Bangladesh plans new court to take on polluters

DHAKA (Reuters) - Bangladesh has proposed the setting up of an environment court with powers to jail polluters for up to five years, officials said Tuesday.

They said the plan was endorsed by the cabinet at a meeting chaired by Prime Minister Sheikh Hasina Monday, and would soon be put before parliament for approval.

Any citizen would be allowed to file a case in the court -- with its headquarters in Dhaka and branches across the country. Targets could include factory owners and builders who illegally grab land and waterways.

All four of Bangladesh's major rivers, including the Buriganga that provide a lifeline to millions of people in and around Dhaka, have been heavily polluted by industrial and human waste, killing fish and leaving the water unfit for use.

Environmental protection groups have made a series of protests in recent years against such abuses of waterways, while city planners have demanded the reclamation of dozens of canals and parks that had bee illegally occupied and built over.

The proposed court would have the power to jail offenders for up to five years and impose half a million taka ($7,000) fine, said Abul Kalam Azad, press secretary to the prime minister.

Bangladesh already has an environmental protection law with options for lesser punishments but it has been little used, officials said.

"It is a good initiative to have a court with wider powers to save the endangered environment," said Syeda Rizwana Hasan, leader of Bangladesh Environment Lawyers Association. "But how effective it will be remains to be seen."

Others said prosecuting land grabbers and polluters has often been difficult in the past because of widespread corruption.

Pollution is growing alarmingly in Bangladesh, one of the world's most densely populated countries with more than 150 million people. Health officials and doctors say millions of Bangladeshis suffer from pollution-related ailments.

A World Bank study last year said four major rivers near the capital Dhaka receive 1.5 million cubic meters of waste water every day from 7,000 industrial units along their banks and another 0.5 million cubic meters from other sources.

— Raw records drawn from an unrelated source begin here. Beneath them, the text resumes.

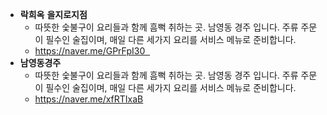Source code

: - <span style="font-family:.AppleSDGothicNeoI-Bold;"><b>락희옥</b></span> **을지로지점**
	- 따뜻한 숯불구이 요리들과 함께 흠뻑 취하는 곳. 남영동 경주 입니다. 주류 주문이 필수인 술집이며, 매일 다른 세가지 요리를 서비스 메뉴로 준비합니다.
	- https://naver.me/GPrFpI30  
- **남영동경주**
	- 따뜻한 숯불구이 요리들과 함께 흠뻑 취하는 곳. 남영동 경주 입니다. 주류 주문이 필수인 술집이며, 매일 다른 세가지 요리를 서비스 메뉴로 준비합니다.
	- https://naver.me/xfRTIxaB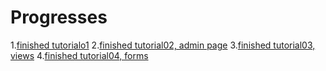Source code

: Progresses
======


1.[finished tutorialo1](https://docs.djangoproject.com/en/1.5/intro/tutorial01/)
2.[finished tutorial02, admin page](https://docs.djangoproject.com/en/1.5/intro/tutorial02/)
3.[finished tutorial03, views](https://docs.djangoproject.com/en/1.5/intro/tutorial03/)
4.[finished tutorial04, forms](https://docs.djangoproject.com/en/1.5/intro/tutorial04/)



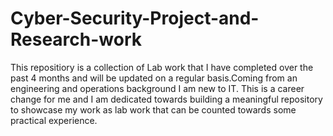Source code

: # Cyber-Security-Project-and-Research-work

This repositiory is a collection of Lab work that I have completed over the past 4 months and will be updated on a regular basis.Coming from an engineering and operations background I am new to IT. This is a career change for me and I am dedicated towards building a meaningful repository to showcase my work as lab work that can be counted towards some practical experience.

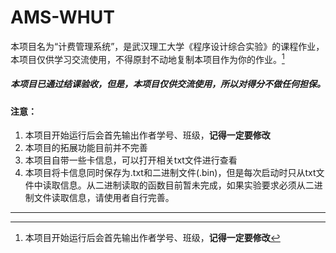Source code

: # AMS-WHUT

​       本项目名为“计费管理系统”，是武汉理工大学《程序设计综合实验》的课程作业，本项目仅供学习交流使用，不得原封不动地复制本项目作为你的作业。[^注1]

##### 本项目已通过结课验收，但是，本项目仅供交流使用，所以对得分不做任何担保。

#### 注意：

1. 本项目开始运行后会首先输出作者学号、班级，**记得一定要修改**
2. 本项目的拓展功能目前并不完善
3. 本项目自带一些卡信息，可以打开相关txt文件进行查看
4. 本项目将卡信息同时保存为.txt和二进制文件(.bin)，但是每次启动时只从txt文件中读取信息。从二进制读取的函数目前暂未完成，如果实验要求必须从二进制文件读取信息，请使用者自行完善。

---

[^注1 ]:本项目开始运行后会首先输出作者学号、班级，**记得一定要修改**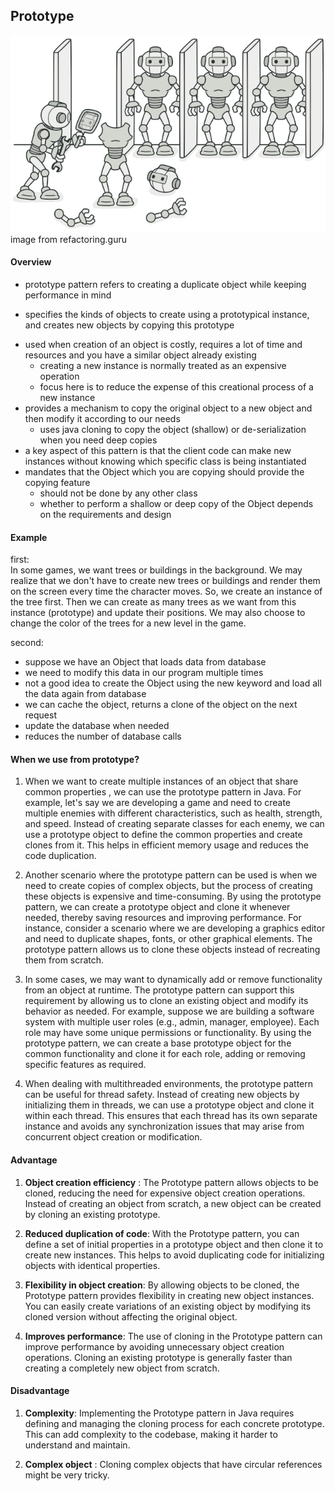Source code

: ## Prototype

![prototype](https://github.com/farzadafi/Design_Pattern/blob/master/image/prototype.png)
image from refactoring.guru

#### Overview

* prototype pattern refers to creating a duplicate object while keeping performance in mind

- specifies the kinds of objects to create using a prototypical instance, and creates new objects by copying this
  prototype

* used when creation of an object is costly, requires a lot of time and resources and you have a similar object already
  existing
    - creating a new instance is normally treated as an expensive operation
    - focus here is to reduce the expense of this creational process of a new instance
* provides a mechanism to copy the original object to a new object and then modify it according to our needs
    - uses java cloning to copy the object (shallow) or de-serialization when you need deep copies
* a key aspect of this pattern is that the client code can make new instances without knowing which specific class is
  being instantiated
* mandates that the Object which you are copying should provide the copying feature
    - should not be done by any other class
    - whether to perform a shallow or deep copy of the Object depends on the requirements and design

#### Example

first: <br>
In some games, we want trees or buildings in the background. We may realize that we don't have to create new trees or
buildings and render them on the screen every time the character moves.
So, we create an instance of the tree first. Then we can create as many trees as we want from this instance (prototype)
and update their positions. We may also choose to change the color of the trees for a new level in the game.

second: <br>

- suppose we have an Object that loads data from database
- we need to modify this data in our program multiple times
- not a good idea to create the Object using the new keyword and load all the data again from database
- we can cache the object, returns a clone of the object on the next request
- update the database when needed
- reduces the number of database calls

#### When we use from prototype?

1. When we want to create multiple instances of an object that share common properties , we can use the
   prototype pattern in Java.
   For example, let's say we are developing a game and need to create multiple enemies with
   different characteristics, such as health, strength, and speed. Instead of creating separate classes for each enemy,
   we
   can use a prototype object to define the common properties and create clones from it. This helps in efficient memory
   usage and reduces the code duplication.

2. Another scenario where the prototype pattern can be used is when we need to create copies of complex objects, but the
   process of creating these objects is expensive and time-consuming. By using the prototype pattern, we can create a
   prototype object and clone it whenever needed, thereby saving resources and improving performance. For instance,
   consider a scenario where we are developing a graphics editor and need to duplicate shapes, fonts, or other graphical
   elements. The prototype pattern allows us to clone these objects instead of recreating them from scratch.

3. In some cases, we may want to dynamically add or remove functionality from an object at runtime. The prototype
   pattern can support this requirement by allowing us to clone an existing object and modify its behavior as needed.
   For example, suppose we are building a software system with multiple user roles (e.g., admin, manager, employee).
   Each role may have some unique permissions or functionality. By using the prototype pattern, we can create a base
   prototype object for the common functionality and clone it for each role, adding or removing specific features as
   required.

4. When dealing with multithreaded environments, the prototype pattern can be useful for thread safety. Instead of
   creating new objects by initializing them in threads, we can use a prototype object and clone it within each thread.
   This ensures that each thread has its own separate instance and avoids any synchronization issues that may arise from
   concurrent object creation or modification.

#### Advantage

1. **Object creation efficiency** : The Prototype pattern allows objects to be cloned, reducing the need for expensive
   object
   creation operations. Instead of creating an object from scratch, a new object can be created by cloning an existing
   prototype.

2. **Reduced duplication of code**: With the Prototype pattern, you can define a set of initial properties in a
   prototype
   object and then clone it to create new instances. This helps to avoid duplicating code for initializing objects with
   identical properties.

3. **Flexibility in object creation**: By allowing objects to be cloned, the Prototype pattern provides flexibility in
   creating new object instances. You can easily create variations of an existing object by modifying its cloned version
   without affecting the original object.
4. **Improves performance**: The use of cloning in the Prototype pattern can improve performance by avoiding unnecessary
   object creation operations. Cloning an existing prototype is generally faster than creating a completely new object
   from scratch.

#### Disadvantage

1. **Complexity**: Implementing the Prototype pattern in Java requires defining and managing the cloning process for each
   concrete prototype. This can add complexity to the codebase, making it harder to understand and maintain.

2.  **Complex object** : Cloning complex objects that have circular references might be very tricky.
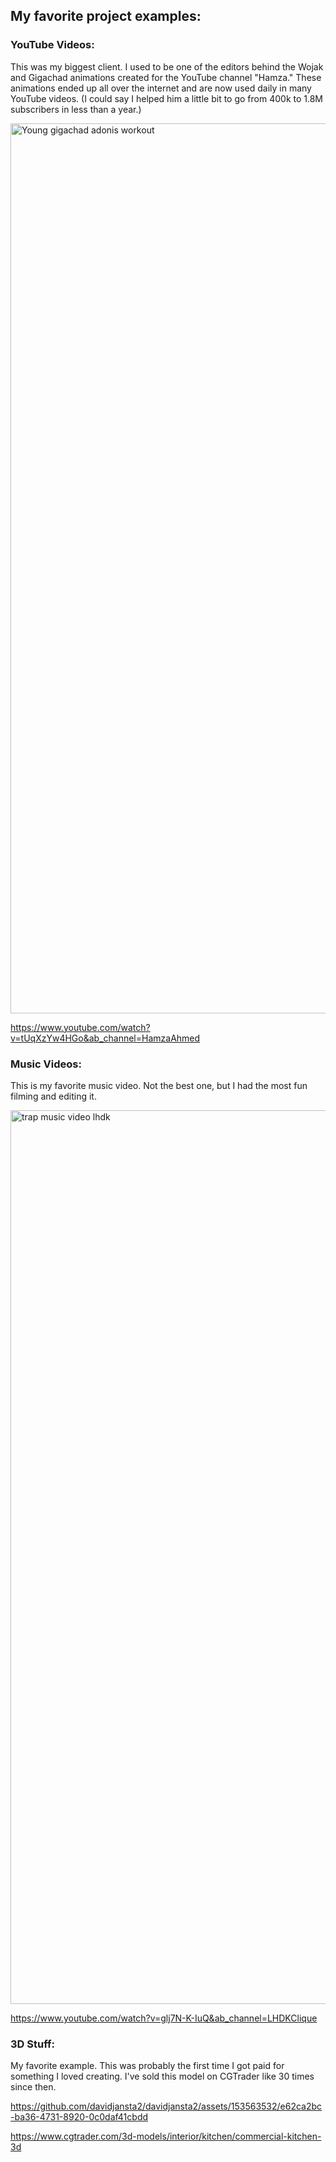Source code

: 
## **My favorite project examples:**

### **YouTube Videos:**

This was my biggest client. I used to be one of the editors behind the Wojak and Gigachad animations created for the YouTube channel "Hamza." These animations ended up all over the internet and are now used daily in many YouTube videos. (I could say I helped him a little bit to go from 400k to 1.8M subscribers in less than a year.)

<img width="1424" alt="Young gigachad adonis workout" src="https://github.com/davidjansta2/davidjansta2/assets/153563532/86669ea8-cdeb-4a6c-bbd9-999841a41d90">

https://www.youtube.com/watch?v=tUqXzYw4HGo&ab_channel=HamzaAhmed

### **Music Videos:**

This is my favorite music video. Not the best one, but I had the most fun filming and editing it.

<img width="1430" alt="trap music video lhdk" src="https://github.com/davidjansta2/davidjansta2/assets/153563532/091e9817-6ddd-4d82-8778-8689ef2c2ed8">

https://www.youtube.com/watch?v=glj7N-K-IuQ&ab_channel=LHDKClique

### **3D Stuff:**

My favorite example. This was probably the first time I got paid for something I loved creating. I've sold this model on CGTrader like 30 times since then.

https://github.com/davidjansta2/davidjansta2/assets/153563532/e62ca2bc-ba36-4731-8920-0c0daf41cbdd

https://www.cgtrader.com/3d-models/interior/kitchen/commercial-kitchen-3d
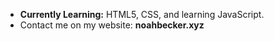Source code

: 
- **Currently Learning:** HTML5, CSS, and learning JavaScript.
- Contact me on my website: **noahbecker.xyz**  



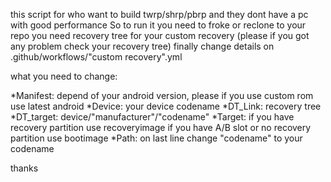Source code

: this script for who want to build twrp/shrp/pbrp and they dont have a pc with good performance 
So to run it you need to froke or reclone to your repo
you need recovery tree for your custom recovery (please if you got any problem check your recovery tree)
finally change details on .github/workflows/"custom recovery".yml

what you need to change:

*Manifest: depend of your android version, please if you use custom rom use latest android
*Device: your device codename
*DT_Link: recovery tree
*DT_target: device/"manufacturer"/"codename"
*Target: if you have recovery partition use recoveryimage if you have A/B slot or no recovery partition use bootimage
*Path: on last line change "codename" to your codename

thanks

According to the Air Quality Management Project (AQMP), funded by the Bangladesh government and the World Bank, an estimated 15,000 premature deaths, as well as several million cases of pulmonary, respiratory and neurological illness are attributed to poor air quality in Dhaka.

The Department of Environment said the density of airborne particulate matter (PM) reaches 463 micrograms per cubic meter (mcm) in Dhaka city during the dry season (December-March) -- the highest level recorded anywhere in the world.